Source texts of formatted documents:
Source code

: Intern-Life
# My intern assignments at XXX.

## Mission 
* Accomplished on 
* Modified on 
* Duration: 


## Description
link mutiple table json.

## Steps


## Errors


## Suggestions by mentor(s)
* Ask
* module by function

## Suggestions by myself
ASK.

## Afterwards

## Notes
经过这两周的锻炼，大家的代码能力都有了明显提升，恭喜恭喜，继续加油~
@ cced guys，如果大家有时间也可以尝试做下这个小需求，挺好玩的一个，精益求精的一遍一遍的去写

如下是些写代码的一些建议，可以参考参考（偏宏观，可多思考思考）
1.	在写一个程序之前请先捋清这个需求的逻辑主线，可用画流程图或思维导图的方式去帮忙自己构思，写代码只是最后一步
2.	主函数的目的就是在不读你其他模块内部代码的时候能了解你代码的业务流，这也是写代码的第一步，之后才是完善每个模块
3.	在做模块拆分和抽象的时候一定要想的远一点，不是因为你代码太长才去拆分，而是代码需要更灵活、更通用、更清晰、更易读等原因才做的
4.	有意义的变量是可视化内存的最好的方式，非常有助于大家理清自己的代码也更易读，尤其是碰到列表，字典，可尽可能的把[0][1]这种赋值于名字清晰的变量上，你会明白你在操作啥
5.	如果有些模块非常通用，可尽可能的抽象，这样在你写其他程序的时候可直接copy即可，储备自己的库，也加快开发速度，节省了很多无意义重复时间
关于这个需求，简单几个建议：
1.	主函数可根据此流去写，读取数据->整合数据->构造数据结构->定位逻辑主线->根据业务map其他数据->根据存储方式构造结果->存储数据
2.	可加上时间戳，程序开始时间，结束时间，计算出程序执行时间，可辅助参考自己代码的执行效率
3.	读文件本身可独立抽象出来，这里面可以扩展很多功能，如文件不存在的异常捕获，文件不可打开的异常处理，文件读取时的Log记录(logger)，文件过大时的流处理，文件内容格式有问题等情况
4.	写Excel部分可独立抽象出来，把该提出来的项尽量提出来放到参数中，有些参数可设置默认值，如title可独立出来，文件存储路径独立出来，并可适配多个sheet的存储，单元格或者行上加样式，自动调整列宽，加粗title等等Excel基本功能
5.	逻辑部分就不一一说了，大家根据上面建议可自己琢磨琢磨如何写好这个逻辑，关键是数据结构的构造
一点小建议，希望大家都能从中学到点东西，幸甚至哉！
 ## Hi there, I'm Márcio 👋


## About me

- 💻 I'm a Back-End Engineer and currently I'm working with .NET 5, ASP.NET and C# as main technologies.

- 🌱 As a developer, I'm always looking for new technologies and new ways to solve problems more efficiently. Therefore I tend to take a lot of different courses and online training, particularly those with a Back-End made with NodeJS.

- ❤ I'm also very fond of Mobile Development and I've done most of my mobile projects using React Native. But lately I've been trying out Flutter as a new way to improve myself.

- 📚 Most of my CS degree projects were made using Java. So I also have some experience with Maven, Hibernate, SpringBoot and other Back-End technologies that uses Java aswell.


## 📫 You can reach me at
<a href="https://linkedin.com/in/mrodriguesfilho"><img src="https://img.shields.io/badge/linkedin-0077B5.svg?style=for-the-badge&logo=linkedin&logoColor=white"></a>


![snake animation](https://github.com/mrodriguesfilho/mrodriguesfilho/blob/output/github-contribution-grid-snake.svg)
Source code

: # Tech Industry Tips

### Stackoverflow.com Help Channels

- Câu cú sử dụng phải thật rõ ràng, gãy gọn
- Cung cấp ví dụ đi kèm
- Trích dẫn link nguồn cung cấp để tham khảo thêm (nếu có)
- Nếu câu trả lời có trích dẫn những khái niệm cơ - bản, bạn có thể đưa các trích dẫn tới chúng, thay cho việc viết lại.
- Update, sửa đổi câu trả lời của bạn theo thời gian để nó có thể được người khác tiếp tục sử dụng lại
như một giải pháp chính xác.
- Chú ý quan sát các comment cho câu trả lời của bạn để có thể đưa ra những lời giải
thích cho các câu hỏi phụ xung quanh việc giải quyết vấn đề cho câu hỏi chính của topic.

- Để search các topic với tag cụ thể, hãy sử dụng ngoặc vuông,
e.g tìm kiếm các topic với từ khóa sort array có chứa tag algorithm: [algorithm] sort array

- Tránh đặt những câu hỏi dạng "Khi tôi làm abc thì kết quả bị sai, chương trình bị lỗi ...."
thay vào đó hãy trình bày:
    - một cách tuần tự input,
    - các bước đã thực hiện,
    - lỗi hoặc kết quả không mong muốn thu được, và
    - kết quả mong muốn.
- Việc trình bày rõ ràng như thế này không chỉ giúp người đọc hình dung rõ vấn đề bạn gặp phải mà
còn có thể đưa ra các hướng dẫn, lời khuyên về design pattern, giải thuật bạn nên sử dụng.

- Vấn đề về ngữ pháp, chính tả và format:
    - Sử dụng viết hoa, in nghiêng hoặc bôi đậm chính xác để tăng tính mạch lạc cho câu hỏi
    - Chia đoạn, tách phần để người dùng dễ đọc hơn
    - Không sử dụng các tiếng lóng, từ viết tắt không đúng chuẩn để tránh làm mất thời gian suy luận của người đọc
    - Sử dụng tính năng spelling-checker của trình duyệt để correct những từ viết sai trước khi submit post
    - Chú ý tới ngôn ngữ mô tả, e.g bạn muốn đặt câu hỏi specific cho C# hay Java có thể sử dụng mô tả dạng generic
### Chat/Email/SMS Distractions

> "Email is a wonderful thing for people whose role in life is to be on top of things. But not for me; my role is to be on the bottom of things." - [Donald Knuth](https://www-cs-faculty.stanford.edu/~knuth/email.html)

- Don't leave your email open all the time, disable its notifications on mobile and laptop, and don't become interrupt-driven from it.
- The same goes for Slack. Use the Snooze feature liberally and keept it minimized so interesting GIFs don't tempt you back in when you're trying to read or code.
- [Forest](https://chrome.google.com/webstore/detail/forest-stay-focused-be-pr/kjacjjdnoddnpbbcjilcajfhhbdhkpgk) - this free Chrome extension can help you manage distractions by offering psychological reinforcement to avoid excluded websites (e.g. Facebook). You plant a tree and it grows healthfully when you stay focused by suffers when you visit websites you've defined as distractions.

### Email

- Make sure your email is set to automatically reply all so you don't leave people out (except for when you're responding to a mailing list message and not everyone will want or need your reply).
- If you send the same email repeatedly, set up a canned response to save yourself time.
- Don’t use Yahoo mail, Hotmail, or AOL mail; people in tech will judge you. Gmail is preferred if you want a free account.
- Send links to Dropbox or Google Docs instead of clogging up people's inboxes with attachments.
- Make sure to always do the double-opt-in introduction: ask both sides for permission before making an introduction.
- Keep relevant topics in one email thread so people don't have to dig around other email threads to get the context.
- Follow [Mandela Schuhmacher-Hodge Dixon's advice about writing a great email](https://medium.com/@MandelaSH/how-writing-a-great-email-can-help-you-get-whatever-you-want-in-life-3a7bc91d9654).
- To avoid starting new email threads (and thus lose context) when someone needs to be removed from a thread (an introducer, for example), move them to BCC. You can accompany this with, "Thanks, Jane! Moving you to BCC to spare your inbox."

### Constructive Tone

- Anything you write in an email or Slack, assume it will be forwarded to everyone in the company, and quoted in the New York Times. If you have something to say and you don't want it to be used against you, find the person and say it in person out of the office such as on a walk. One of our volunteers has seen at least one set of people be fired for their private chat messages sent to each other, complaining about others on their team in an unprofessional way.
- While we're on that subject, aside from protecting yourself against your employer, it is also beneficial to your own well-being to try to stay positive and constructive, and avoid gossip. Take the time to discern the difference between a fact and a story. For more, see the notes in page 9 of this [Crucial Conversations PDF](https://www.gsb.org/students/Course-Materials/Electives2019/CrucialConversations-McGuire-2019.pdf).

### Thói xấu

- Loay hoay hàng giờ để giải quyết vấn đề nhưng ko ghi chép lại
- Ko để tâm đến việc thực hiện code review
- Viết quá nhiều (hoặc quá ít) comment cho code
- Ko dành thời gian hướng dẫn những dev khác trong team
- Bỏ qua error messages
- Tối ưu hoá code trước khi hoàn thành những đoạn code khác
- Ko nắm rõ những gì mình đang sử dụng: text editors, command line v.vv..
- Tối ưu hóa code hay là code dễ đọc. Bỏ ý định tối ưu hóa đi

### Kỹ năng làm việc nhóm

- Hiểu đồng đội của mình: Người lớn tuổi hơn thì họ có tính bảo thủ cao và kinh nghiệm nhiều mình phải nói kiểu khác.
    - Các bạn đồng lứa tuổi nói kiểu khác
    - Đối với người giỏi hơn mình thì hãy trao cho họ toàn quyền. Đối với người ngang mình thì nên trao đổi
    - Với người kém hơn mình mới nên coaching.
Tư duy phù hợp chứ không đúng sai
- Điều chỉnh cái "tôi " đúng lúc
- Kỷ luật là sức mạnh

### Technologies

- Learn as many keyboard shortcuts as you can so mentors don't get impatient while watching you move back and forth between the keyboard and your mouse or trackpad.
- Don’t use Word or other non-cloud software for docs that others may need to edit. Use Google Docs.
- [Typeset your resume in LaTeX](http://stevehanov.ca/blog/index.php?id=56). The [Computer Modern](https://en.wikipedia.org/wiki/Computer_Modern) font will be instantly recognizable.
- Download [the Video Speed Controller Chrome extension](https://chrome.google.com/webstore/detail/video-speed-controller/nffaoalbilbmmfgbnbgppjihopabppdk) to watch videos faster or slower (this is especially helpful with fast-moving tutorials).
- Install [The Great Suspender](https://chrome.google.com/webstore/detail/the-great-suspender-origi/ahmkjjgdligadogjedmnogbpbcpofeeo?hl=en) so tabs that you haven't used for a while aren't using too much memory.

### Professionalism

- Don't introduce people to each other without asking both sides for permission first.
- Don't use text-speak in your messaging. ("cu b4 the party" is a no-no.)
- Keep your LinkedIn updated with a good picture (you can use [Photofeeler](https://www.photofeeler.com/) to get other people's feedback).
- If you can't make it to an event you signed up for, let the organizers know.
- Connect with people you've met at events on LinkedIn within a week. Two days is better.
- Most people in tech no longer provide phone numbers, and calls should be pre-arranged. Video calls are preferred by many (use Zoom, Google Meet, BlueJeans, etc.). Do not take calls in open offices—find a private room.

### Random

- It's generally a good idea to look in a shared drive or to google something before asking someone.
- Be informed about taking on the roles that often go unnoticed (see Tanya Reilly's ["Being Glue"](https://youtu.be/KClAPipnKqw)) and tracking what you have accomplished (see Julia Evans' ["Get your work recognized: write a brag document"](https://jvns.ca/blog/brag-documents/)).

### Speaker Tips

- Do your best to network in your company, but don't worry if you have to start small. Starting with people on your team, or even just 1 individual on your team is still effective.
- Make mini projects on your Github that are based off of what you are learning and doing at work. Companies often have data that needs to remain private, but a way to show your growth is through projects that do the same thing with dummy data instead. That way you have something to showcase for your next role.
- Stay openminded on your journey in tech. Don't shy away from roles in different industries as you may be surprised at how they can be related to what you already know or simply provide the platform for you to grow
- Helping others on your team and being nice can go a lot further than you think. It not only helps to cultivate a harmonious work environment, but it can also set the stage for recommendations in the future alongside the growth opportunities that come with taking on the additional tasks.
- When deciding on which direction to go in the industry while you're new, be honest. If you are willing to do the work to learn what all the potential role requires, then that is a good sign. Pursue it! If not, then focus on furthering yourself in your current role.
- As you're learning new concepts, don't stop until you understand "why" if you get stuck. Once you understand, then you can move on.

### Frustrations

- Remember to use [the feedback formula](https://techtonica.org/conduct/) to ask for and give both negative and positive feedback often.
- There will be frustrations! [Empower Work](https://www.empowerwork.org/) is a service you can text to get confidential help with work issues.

#### Instructions to follow:
Among the lines above, please find those with "đúng" and copy them.

#### Your response:
    - Không sử dụng các tiếng lóng, từ viết tắt không đúng chuẩn để tránh làm mất thời gian suy luận của người đọc
Tư duy phù hợp chứ không đúng sai
- Điều chỉnh cái "tôi " đúng lúc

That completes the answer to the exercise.